Tuesday 11 Sep 2018

L'Ecolint pleure la disparition de sa première élève Loïs Meyhoffer

Hommage à Loïs Meyhoffer par notre archiviste Alejandro Rodríguez-Giovo.


In principium erat Loïs (Au commencement, il y avait Loïs)

Loïs Meyhoffer, première élève de l’Ecole Internationale de Genève, nous a quittés paisiblement vendredi 7 septembre 2018. Le 18 novembre prochain, elle aurait fêté ses cent ans.

Il n’est aucun document d’archive, quelle que soit sa rareté, sa valeur et son pouvoir évocateur, qui puisse égaler le témoignage direct d’un être humain. Quelqu’un qui vous dépeint le déroulement des faits de façon extrêmement vivante en raison de sa présence physique, qui plus est parce qu’elle a fait partie intégrante de l’événement historique, représente la source absolue à côté de laquelle toutes les autres font pâle figure. Hélas, en faisant son oeuvre, le temps nous arrache petit à petit ces témoins directs, ceux qui restent perdant parfois en fiabilité en raison de leur grand âge.

Il y a une dizaine d’année, j’ai eu le privilège de rencontrer Harry Patch, le dernier vétéran survivant de la Première Guerre mondiale, peu avant qu’il ne décède. Malgré ses cent onze ans (le même âge que Bilbon Sacquet au début du Seigneur des anneaux) il était en pleine possession de ses moyens et s’est révélé un interlocuteur patient, aimable et réfléchi. J’étais résolu à ne pas le fatiguer avec les innombrables questions qui me venaient à l’esprit : bien qu’extrêmement courtois, M. Patch s’exprimait par un chuchotement rauque et somnolent, ses yeux dans le lointain, comme s’il avait déjà entraperçu l’au-delà. Il me rappelait un poème de Robert Frost, Après la cueillette des pommes : « Mais à présent j’ai terminé la cueillette des pommes. / Les effluves du sommeil hivernal sont dans la nuit, / L’odeur des pommes : je m’assoupis ».

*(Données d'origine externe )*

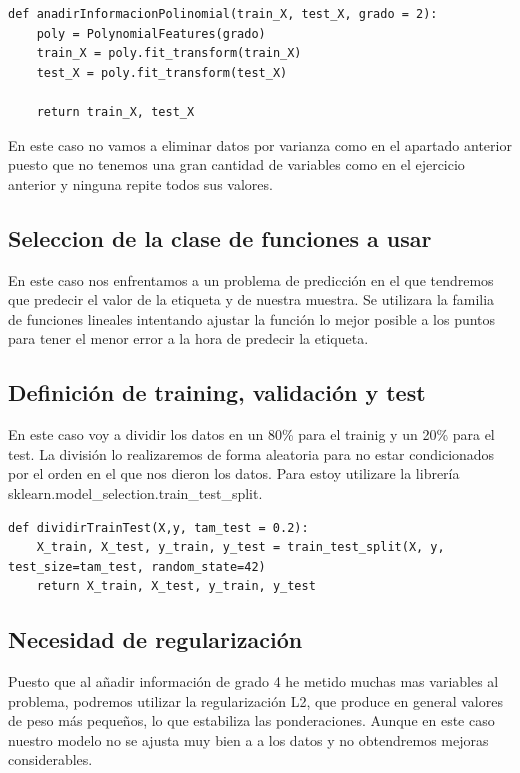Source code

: \documentclass[titlepage]{article}
\begin{document}
\begin{lstlisting}
def anadirInformacionPolinomial(train_X, test_X, grado = 2):
	poly = PolynomialFeatures(grado)
	train_X = poly.fit_transform(train_X)
	test_X = poly.fit_transform(test_X)
	
	return train_X, test_X
\end{lstlisting}

En este caso no vamos a eliminar datos por varianza como en el apartado anterior puesto que no tenemos una gran cantidad de variables como en el ejercicio anterior y ninguna repite todos sus valores.

\subsection{Seleccion de la clase de funciones a usar}
En este caso nos enfrentamos a un problema de predicción en el que tendremos que predecir el valor de la etiqueta y de nuestra muestra. Se utilizara la familia de funciones lineales intentando ajustar la función lo mejor posible a los puntos para tener el menor error a la hora de predecir la etiqueta.

\subsection{Definición de training, validación y test}
En este caso voy a dividir los datos en un 80\% para el trainig y un 20\% para el test. La división lo realizaremos de forma aleatoria para no estar condicionados por el orden en el que nos dieron los datos. Para estoy utilizare la librería sklearn.model\_selection.train\_test\_split.

\begin{lstlisting}
def dividirTrainTest(X,y, tam_test = 0.2):
	X_train, X_test, y_train, y_test = train_test_split(X, y, test_size=tam_test, random_state=42)
	return X_train, X_test, y_train, y_test
\end{lstlisting}

\subsection{Necesidad de regularización}
Puesto que al añadir información de grado 4 he metido muchas mas variables al problema, podremos utilizar la regularización L2, que produce en general valores de peso más pequeños, lo que estabiliza las ponderaciones. Aunque en este caso nuestro modelo no se ajusta muy bien a a los datos y no obtendremos mejoras considerables.
\end{document}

En revanche, il n’y avait pas la moindre once de somnolence ni de détachement chez Loïs Meyhoffer, la première élève de l’Ecolint (ainsi que l’atteste notre registre original manuscrit, daté du 17 septembre 1924 et précieusement conservé dans une vitrine des Archives). Décennie après décennie, jusqu’à il y a quelques jours encore, Loïs pouvait à la demande fournir une description précise et fiable des premiers pas hésitants de l’Ecolint. Elle a été le premier jeune esprit formé par l’école, à laquelle elle a rendu la pareille en devenant le dépositaire de ses principes les plus fondamentaux, un point de référence constant sur lequel notre noble institution a pu s’appuyer pour garder ses repères dans ce monde changeant, trop souvent chahuté par de fourbes tendances et de pernicieuses idéologies.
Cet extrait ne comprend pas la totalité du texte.